From the definition of Big O, it states that there should be a function $g(x)$ such that it is always greater than or equal to $f(x)$. Or $f(x) \le cg(n)$ for all values of $n > n_0$. What I'm not able to understand is what is its importance in Big oh notation. Every question explains what is big-Oh and what how it uses useful. But I'm not able to understand what is $c$ actually in big-oh. There might be answer which I'm not able to get it due to its technical jargon.

Can someone explain me this in simple terms?

Answer 1

Let's suppose the constant $c$ wasn't there: let's say that $f(n)=O'(g(n))$ if $f(n)\leq g(n)$ for all large enoun $n$. So, for example, $n=O'(n^2)$ and $\log n = O'(n)$, as you'd expect. But let's look at some functions whose growth rates are closer. First, let $f(n)=n+1$ and $g(n)=n$: well, $f(n)\neq O'(g(n))$ because $n+1 \not\leq n$ for all $n$. Similarly, $2n\neq O'(n)$. SO, we see that the constant $c$ is absolutely essential to the definition of $O(-)$: it just doesn't do what we want it to do if we remove it.
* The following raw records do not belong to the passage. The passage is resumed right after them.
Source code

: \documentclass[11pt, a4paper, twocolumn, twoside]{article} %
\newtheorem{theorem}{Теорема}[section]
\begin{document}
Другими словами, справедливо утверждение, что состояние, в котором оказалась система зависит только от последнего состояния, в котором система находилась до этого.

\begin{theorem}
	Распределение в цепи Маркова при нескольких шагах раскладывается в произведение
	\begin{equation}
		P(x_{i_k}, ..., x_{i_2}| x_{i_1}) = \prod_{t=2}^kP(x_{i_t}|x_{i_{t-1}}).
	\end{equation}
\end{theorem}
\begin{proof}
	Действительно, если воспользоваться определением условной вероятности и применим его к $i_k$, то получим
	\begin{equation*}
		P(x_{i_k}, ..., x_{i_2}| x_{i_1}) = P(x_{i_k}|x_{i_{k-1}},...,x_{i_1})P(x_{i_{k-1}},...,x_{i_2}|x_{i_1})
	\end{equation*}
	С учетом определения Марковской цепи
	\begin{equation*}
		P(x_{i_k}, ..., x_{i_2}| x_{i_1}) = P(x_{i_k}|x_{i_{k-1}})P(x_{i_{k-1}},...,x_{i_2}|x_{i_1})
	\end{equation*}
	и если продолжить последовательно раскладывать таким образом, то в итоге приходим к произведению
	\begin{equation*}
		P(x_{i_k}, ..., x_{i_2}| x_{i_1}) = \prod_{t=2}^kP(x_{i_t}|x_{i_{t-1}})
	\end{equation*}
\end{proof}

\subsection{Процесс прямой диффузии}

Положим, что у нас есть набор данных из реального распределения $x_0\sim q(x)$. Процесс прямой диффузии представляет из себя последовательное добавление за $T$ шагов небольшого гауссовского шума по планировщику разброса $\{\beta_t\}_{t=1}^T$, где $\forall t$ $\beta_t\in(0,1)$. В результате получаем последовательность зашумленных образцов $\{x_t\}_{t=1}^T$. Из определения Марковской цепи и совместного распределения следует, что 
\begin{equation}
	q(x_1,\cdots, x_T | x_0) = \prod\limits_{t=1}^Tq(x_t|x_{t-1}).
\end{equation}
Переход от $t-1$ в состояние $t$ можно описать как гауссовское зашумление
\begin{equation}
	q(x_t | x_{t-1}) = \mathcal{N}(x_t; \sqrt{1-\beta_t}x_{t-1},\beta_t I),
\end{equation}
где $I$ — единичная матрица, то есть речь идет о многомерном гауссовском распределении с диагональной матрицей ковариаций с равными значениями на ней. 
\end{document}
$O(-)$ measures the growth rate of functions ignoring constant factors. It gives you notation to say things like "$f$ is linear" or "$f$ is quadratic". When we say "$f$ is linear", we don't distinguish between, say, $f(n)=n$ or $f(n)=4n$ or $f(n)=2n+12$: we ignore the constants. The constant $c$ in the definition of $O(-)$ allows it to ignore multiplicative constants and additive terms.